Could you output every record below exactly, leaving out the pictures?

### DATA SUPPLIED
- - -

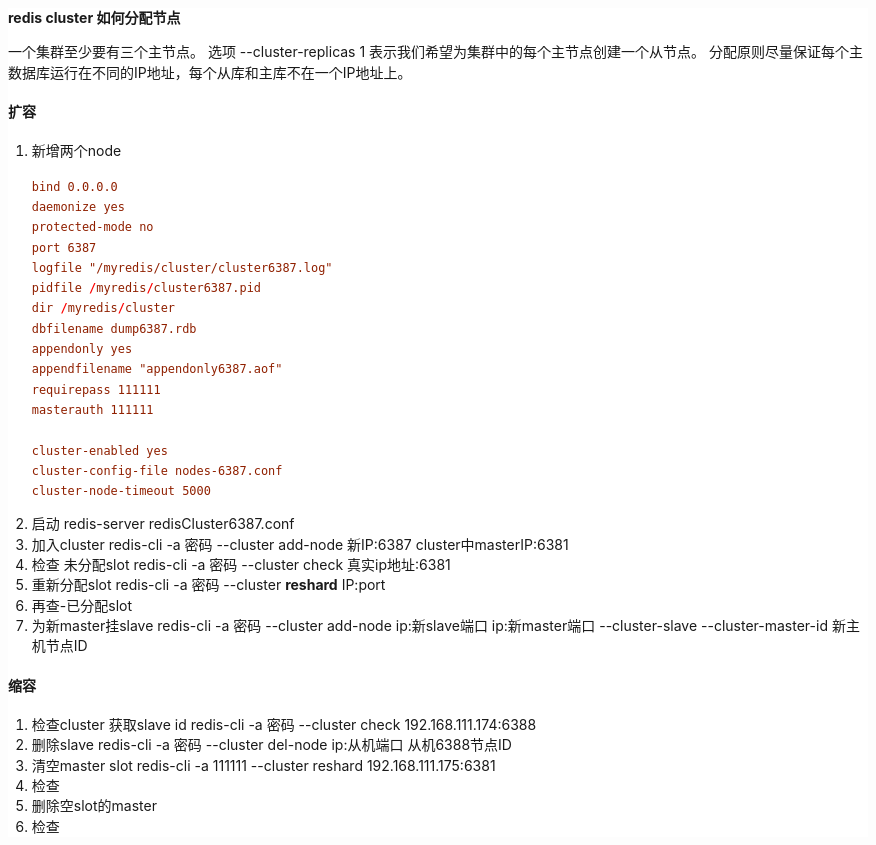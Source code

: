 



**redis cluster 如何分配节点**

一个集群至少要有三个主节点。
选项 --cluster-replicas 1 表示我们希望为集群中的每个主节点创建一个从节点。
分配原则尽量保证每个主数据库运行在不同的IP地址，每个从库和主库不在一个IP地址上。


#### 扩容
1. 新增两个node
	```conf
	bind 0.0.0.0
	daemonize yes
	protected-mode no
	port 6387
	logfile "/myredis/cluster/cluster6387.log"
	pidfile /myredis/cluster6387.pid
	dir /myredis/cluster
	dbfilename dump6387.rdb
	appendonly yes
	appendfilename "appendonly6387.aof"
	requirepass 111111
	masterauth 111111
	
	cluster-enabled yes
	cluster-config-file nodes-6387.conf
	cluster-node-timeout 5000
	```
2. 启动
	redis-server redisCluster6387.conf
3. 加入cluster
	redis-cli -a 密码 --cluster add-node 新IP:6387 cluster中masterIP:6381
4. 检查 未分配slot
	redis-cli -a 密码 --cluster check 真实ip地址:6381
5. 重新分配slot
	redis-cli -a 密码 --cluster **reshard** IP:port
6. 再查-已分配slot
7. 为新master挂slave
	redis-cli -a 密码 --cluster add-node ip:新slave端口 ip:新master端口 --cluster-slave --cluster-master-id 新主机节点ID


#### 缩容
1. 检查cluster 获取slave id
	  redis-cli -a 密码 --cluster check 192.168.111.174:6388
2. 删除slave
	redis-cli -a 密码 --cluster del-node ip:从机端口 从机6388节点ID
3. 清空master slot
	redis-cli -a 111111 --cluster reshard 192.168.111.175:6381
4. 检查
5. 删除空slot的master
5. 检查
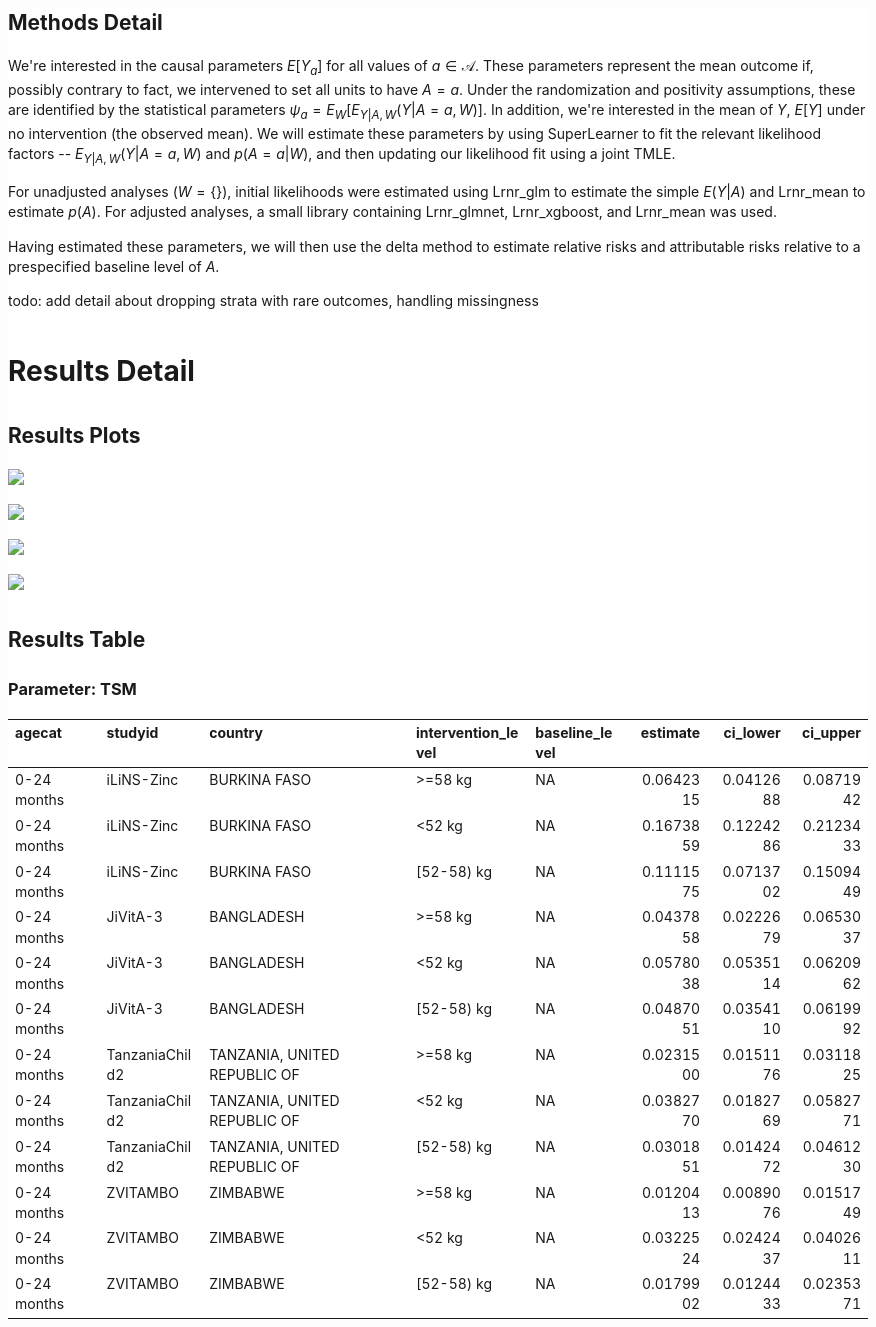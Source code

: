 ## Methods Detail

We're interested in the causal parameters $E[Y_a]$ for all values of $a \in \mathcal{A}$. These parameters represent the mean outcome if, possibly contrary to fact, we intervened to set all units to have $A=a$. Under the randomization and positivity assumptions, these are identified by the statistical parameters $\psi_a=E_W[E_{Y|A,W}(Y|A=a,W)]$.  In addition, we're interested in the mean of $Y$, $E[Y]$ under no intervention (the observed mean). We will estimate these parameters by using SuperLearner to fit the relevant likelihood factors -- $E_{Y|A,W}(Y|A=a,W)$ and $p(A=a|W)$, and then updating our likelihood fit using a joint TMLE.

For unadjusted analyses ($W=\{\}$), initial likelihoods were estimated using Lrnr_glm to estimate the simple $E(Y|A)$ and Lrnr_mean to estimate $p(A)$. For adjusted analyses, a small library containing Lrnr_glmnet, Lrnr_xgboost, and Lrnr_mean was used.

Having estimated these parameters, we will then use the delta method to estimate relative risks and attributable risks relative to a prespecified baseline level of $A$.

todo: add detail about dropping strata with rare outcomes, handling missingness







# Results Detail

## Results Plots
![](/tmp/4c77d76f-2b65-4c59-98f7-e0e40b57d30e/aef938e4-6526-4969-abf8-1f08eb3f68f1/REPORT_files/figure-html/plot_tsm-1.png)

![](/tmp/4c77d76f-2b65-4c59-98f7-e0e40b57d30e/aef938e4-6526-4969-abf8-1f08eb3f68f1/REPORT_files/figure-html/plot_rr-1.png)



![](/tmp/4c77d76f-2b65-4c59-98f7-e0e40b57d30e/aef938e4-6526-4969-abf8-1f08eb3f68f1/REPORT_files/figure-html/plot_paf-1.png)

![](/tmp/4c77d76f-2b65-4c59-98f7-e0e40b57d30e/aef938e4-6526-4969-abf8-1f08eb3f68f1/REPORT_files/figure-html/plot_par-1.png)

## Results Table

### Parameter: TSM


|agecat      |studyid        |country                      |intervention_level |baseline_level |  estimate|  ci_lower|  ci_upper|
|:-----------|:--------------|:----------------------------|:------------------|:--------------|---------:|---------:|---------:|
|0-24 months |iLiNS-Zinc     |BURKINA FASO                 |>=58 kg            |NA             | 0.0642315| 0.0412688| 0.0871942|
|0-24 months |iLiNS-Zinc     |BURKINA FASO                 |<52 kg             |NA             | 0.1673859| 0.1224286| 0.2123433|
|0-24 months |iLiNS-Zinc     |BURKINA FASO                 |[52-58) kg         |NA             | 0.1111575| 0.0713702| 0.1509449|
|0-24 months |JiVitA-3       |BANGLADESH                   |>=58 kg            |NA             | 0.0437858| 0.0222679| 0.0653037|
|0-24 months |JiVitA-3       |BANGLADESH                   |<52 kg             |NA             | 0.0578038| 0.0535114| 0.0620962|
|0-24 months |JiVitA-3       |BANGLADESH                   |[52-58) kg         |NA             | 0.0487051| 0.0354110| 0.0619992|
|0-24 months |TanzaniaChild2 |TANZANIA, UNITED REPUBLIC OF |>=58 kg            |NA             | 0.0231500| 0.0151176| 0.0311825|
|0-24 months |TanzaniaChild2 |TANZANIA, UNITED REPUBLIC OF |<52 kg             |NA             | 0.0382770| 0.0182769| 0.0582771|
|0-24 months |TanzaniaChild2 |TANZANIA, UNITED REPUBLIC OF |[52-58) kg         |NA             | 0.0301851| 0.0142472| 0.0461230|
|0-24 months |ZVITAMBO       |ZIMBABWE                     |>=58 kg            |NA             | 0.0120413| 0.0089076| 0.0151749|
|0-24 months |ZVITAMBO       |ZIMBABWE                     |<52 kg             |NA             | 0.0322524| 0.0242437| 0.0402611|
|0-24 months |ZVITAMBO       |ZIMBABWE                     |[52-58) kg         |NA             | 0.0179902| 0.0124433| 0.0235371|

- - -

### TASK RESULT
Source code

: 



**redis cluster 如何分配节点**

一个集群至少要有三个主节点。
选项 --cluster-replicas 1 表示我们希望为集群中的每个主节点创建一个从节点。
分配原则尽量保证每个主数据库运行在不同的IP地址，每个从库和主库不在一个IP地址上。


#### 扩容
1. 新增两个node
	```conf
	bind 0.0.0.0
	daemonize yes
	protected-mode no
	port 6387
	logfile "/myredis/cluster/cluster6387.log"
	pidfile /myredis/cluster6387.pid
	dir /myredis/cluster
	dbfilename dump6387.rdb
	appendonly yes
	appendfilename "appendonly6387.aof"
	requirepass 111111
	masterauth 111111
	
	cluster-enabled yes
	cluster-config-file nodes-6387.conf
	cluster-node-timeout 5000
	```
2. 启动
	redis-server redisCluster6387.conf
3. 加入cluster
	redis-cli -a 密码 --cluster add-node 新IP:6387 cluster中masterIP:6381
4. 检查 未分配slot
	redis-cli -a 密码 --cluster check 真实ip地址:6381
5. 重新分配slot
	redis-cli -a 密码 --cluster **reshard** IP:port
6. 再查-已分配slot
7. 为新master挂slave
	redis-cli -a 密码 --cluster add-node ip:新slave端口 ip:新master端口 --cluster-slave --cluster-master-id 新主机节点ID


#### 缩容
1. 检查cluster 获取slave id
	  redis-cli -a 密码 --cluster check 192.168.111.174:6388
2. 删除slave
	redis-cli -a 密码 --cluster del-node ip:从机端口 从机6388节点ID
3. 清空master slot
	redis-cli -a 111111 --cluster reshard 192.168.111.175:6381
4. 检查
5. 删除空slot的master
5. 检查
Source code

: ## Methods Detail

We're interested in the causal parameters $E[Y_a]$ for all values of $a \in \mathcal{A}$. These parameters represent the mean outcome if, possibly contrary to fact, we intervened to set all units to have $A=a$. Under the randomization and positivity assumptions, these are identified by the statistical parameters $\psi_a=E_W[E_{Y|A,W}(Y|A=a,W)]$.  In addition, we're interested in the mean of $Y$, $E[Y]$ under no intervention (the observed mean). We will estimate these parameters by using SuperLearner to fit the relevant likelihood factors -- $E_{Y|A,W}(Y|A=a,W)$ and $p(A=a|W)$, and then updating our likelihood fit using a joint TMLE.

For unadjusted analyses ($W=\{\}$), initial likelihoods were estimated using Lrnr_glm to estimate the simple $E(Y|A)$ and Lrnr_mean to estimate $p(A)$. For adjusted analyses, a small library containing Lrnr_glmnet, Lrnr_xgboost, and Lrnr_mean was used.

Having estimated these parameters, we will then use the delta method to estimate relative risks and attributable risks relative to a prespecified baseline level of $A$.

todo: add detail about dropping strata with rare outcomes, handling missingness







# Results Detail

## Results Plots
![](/tmp/4c77d76f-2b65-4c59-98f7-e0e40b57d30e/aef938e4-6526-4969-abf8-1f08eb3f68f1/REPORT_files/figure-html/plot_tsm-1.png)

![](/tmp/4c77d76f-2b65-4c59-98f7-e0e40b57d30e/aef938e4-6526-4969-abf8-1f08eb3f68f1/REPORT_files/figure-html/plot_rr-1.png)



![](/tmp/4c77d76f-2b65-4c59-98f7-e0e40b57d30e/aef938e4-6526-4969-abf8-1f08eb3f68f1/REPORT_files/figure-html/plot_paf-1.png)

![](/tmp/4c77d76f-2b65-4c59-98f7-e0e40b57d30e/aef938e4-6526-4969-abf8-1f08eb3f68f1/REPORT_files/figure-html/plot_par-1.png)

## Results Table

### Parameter: TSM


|agecat      |studyid        |country                      |intervention_level |baseline_level |  estimate|  ci_lower|  ci_upper|
|:-----------|:--------------|:----------------------------|:------------------|:--------------|---------:|---------:|---------:|
|0-24 months |iLiNS-Zinc     |BURKINA FASO                 |>=58 kg            |NA             | 0.0642315| 0.0412688| 0.0871942|
|0-24 months |iLiNS-Zinc     |BURKINA FASO                 |<52 kg             |NA             | 0.1673859| 0.1224286| 0.2123433|
|0-24 months |iLiNS-Zinc     |BURKINA FASO                 |[52-58) kg         |NA             | 0.1111575| 0.0713702| 0.1509449|
|0-24 months |JiVitA-3       |BANGLADESH                   |>=58 kg            |NA             | 0.0437858| 0.0222679| 0.0653037|
|0-24 months |JiVitA-3       |BANGLADESH                   |<52 kg             |NA             | 0.0578038| 0.0535114| 0.0620962|
|0-24 months |JiVitA-3       |BANGLADESH                   |[52-58) kg         |NA             | 0.0487051| 0.0354110| 0.0619992|
|0-24 months |TanzaniaChild2 |TANZANIA, UNITED REPUBLIC OF |>=58 kg            |NA             | 0.0231500| 0.0151176| 0.0311825|
|0-24 months |TanzaniaChild2 |TANZANIA, UNITED REPUBLIC OF |<52 kg             |NA             | 0.0382770| 0.0182769| 0.0582771|
|0-24 months |TanzaniaChild2 |TANZANIA, UNITED REPUBLIC OF |[52-58) kg         |NA             | 0.0301851| 0.0142472| 0.0461230|
|0-24 months |ZVITAMBO       |ZIMBABWE                     |>=58 kg            |NA             | 0.0120413| 0.0089076| 0.0151749|
|0-24 months |ZVITAMBO       |ZIMBABWE                     |<52 kg             |NA             | 0.0322524| 0.0242437| 0.0402611|
|0-24 months |ZVITAMBO       |ZIMBABWE                     |[52-58) kg         |NA             | 0.0179902| 0.0124433| 0.0235371|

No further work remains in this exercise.